Mapping SERP Features

Google SERP has a lot of features that help with keyword list creation, and it can help you better understand how to put your topics together in terms of structure. The increase of this in terms of navigation and index has changed the way the web development is. You should look at what features will overlap, and you may wonder how you can change your SEO strategy. Well, read on to find out.

In order to overlap the query space, you want to take a specific word bag approach, and by operating on a SERP-by-SERP analysis, you can see the suggestions and features that are there, filtering stop words, and comparing one to another. By looking at these, you’ll be able to look at the overlaps and the entity overlap between every single feature.
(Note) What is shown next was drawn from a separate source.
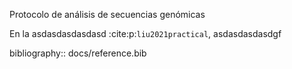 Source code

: Protocolo de análisis de secuencias genómicas 

En la asdasdasdasdasd :cite:p:`liu2021practical`, asdasdasdasdgf






bibliography:: docs/reference.bib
So, there is a lot happening with a few features. 4% of the search suggestions had duplication, so Google is putting a lot of consideration into care into each feature, so you should watch all of them and figure out how to weed out the duplicate content every so often.

Now, the first thing that you’ll want to look at is carousal snippets, which holds the answers to questions thanks to the bubbles that run along the bottom of these. When clicked, the script takes over the snippet and gives a new query. The combination of your original term and text does have a bit of research to it.

The carousal snippet IQ bubbles had the least overlap of the other features since the bubbles typically contained subcategories that live within a higher category level introduced by the search term. It’s a snippet that gives you features and general level, but these bubbles may showcase other distinct keyword suggestions.

There is also the “people also ask” box, which essentially contains four different questions related to the query, and it expands to get the links that Google has pulled from other sites. These are great for long-tail keywords and are awesome for content inspiration so you can target these keywords.

Related searches is another place, and you’ll notice that when you click on them, you’ll see little duplication with the SERO features, which means that they’re oddly unique, and they’re shorter and more iterative of the query originally used, while still staying on topic.

Then there are the people also search for, which allows for after clicking on an organic result and then going back to the SERP page, and there are either 8 or six of these.

These features allow you to utilize different ideas, and it can be used for keywords as well. Google might be running out of different names for them, but understanding the topic hierarchies is important for narrowing out the queries you want to tackle, and by understanding the SERO suggestions, you can work to tackle each of these, and make sure that you’re throwing content that does work with good duplication onto this, no matter what too.